All the way back in 2015 when Drew and I were first bouncing around the ideas that eventually led to dbt, the very first problem I was obsessed with was the complete lack of community in the data analyst ecosystem. Software engineers had Hacker News and Stack Overflow and so many great conferences and communities tiny and huge organized around projects and methodologies and demographic groups. The social capital within software engineering is massive.
It’s communities that are responsible for the unbelievably fast rate of innovation in the way that software is written. The migration from waterfall to XP to Agile, the migration from bare metal to virtualization to cloud to containerization — each of these implies changes in the way that software is built. To take advantage of these shifts, practitioners need to be constantly evolving, constantly learning, and the field needs to go through this process together.
Communities act as the primary transmission vector for these (and so many other) new software engineering practices. Communities determine what’s exciting and how it gets used, what new practitioners learn, and where investment dollars flow. And in turn, they give participants professional development, a sense of identity, and a way to give back.
Compared to this rich social fabric, analysts in 2015 had nothing.
I remember trying to figure out how to build MRR models in SQL. I knew I needed a table with one record per customer per month, but the thing I couldn’t figure out was how to handle the situation where a customer didn’t pay for one month and then reactivated. How could I generate a row if there was actually no data for that month?
It turns out that this is a well-understood problem, and the answer is to join on a months table. But I had never had to do that before and it just didn’t occur to me. Stack Overflow? Nothing. Google results? Useless.
If you were doing this work back in 2015 you know this experience. Your only sources of knowledge were your coworkers and your personal network. There were tons of new tools — the entire modern data stack was brand new — but nowhere for analysts to learn from each other. There was no consensus on best practices, analysts had no sense of shared identity and limited ability to grow their skillsets and networks. And certainly no way to give back to their peers.
As a result, “data analyst” was kind of a shit job. The standard career advice was to migrate to data science or data engineering as quickly as possible.
This is the environment into which the dbt community was born.
As frustrated as I was with this, I don’t really understand how groups of people work. I would’ve loved to have some brilliant idea about how to create a community full of like-minded analysts who wanted to support each other and push the field forwards, but I literally didn’t know what the first step towards doing that could possibly be. So I shrugged and moved on. I actually had good ideas about how to build this data transformation product I had been thinking about and figured I’d get to work on that.
We started dbt Slack before we started the company, all the way back in April of 2016. We didn’t think of it as a community, we thought of it as a public support and feedback forum, a way for us to do cheap customer development for dbt. At first it was crickets. I still remember when our first users randomly showed up—who’s that and how did they hear about us!?

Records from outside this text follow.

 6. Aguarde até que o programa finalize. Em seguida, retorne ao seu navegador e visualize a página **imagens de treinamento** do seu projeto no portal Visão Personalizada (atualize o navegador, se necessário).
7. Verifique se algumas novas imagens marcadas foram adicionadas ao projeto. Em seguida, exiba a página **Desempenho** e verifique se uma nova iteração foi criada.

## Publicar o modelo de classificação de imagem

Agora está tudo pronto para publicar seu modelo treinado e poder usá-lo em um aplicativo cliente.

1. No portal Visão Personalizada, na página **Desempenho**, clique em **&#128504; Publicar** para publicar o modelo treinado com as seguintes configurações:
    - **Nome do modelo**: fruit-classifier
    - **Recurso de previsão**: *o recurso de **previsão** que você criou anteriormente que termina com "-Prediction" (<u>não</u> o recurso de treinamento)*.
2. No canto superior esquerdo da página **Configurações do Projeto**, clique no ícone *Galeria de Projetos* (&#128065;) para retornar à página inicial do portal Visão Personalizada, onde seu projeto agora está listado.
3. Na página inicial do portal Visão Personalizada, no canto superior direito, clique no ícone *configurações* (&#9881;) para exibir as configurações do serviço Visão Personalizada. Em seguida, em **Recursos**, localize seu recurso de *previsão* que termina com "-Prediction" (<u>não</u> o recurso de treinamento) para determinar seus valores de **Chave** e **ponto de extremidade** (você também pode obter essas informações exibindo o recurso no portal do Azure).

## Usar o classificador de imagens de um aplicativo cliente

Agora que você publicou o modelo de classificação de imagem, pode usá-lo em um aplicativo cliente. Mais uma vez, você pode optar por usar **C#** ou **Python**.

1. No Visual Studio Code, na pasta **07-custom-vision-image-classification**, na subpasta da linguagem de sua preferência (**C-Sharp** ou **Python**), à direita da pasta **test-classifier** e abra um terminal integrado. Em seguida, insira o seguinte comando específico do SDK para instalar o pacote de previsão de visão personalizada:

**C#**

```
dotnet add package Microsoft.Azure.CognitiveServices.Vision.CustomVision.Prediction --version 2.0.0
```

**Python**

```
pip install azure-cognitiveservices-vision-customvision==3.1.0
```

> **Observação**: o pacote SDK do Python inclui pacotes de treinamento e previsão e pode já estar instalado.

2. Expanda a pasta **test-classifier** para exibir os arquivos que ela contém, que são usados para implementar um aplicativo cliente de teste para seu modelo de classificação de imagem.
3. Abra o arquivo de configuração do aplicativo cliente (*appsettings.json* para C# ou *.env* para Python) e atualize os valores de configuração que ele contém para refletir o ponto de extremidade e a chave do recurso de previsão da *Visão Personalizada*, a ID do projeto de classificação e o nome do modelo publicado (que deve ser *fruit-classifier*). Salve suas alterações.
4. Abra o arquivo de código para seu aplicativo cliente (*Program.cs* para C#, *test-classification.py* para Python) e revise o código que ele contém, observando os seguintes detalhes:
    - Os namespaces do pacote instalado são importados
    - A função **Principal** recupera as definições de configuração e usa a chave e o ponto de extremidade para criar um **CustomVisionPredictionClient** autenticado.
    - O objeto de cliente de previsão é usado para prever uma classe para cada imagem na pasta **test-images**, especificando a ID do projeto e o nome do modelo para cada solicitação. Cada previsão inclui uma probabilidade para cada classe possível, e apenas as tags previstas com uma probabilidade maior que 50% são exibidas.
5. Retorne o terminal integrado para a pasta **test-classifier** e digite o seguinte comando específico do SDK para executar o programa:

Very quickly, we had a very special group on our hands. Because there weren’t very many of us, we all felt like we knew each other. And because we were all engaged in doing the same kind of work, we didn’t just talk about dbt, we talked about the entire ecosystem. Questions about Stitch and Fivetran, Mode and Looker, Redshift and Snowflake were all asked and answered every single day. So many arguments were had about SQL clients, about star schemas. Inside jokes developed, including my favorite “Have you tried switching to Snowflake?” response to every single question in #redshift. Cultural norms were established: threading, non-gendered pronouns, and many more. Meetups were organized and much fun was had.
Eventually, the community became self-aware. New members would post thank-yous and you-are-awesomes, saying how much the support of the community had helped them. And this kind of positive feedback created a magical virtuous cycle—everyone likes to pay it forwards.
As of this writing, dbt Slack just passed 4,000 members. It’s no longer a small group, but it still has the same essential qualities that it always has. Members are helpful, with many questions leading to threads with dozens of responses. Members are friendly, enthusiastic, and shockingly thorough.
All we meant to do was to support some early dbt adopters, but somehow all of us together built something much more.
It’s time this community had an event to meet in person. That’s what Coalesce is: the one event every year where the global dbt community gathers together in one location.
We’ll have a lot more to share about how we see this events is coming together in the coming weeks and months. For now, if you’re willing to trust us, go ahead and book your early-bird ticket.
If analytics is a subfield of software engineering, then analysts need communities every bit as vibrant as those in software engineering.
Thanks for reading. I can’t wait to see you there.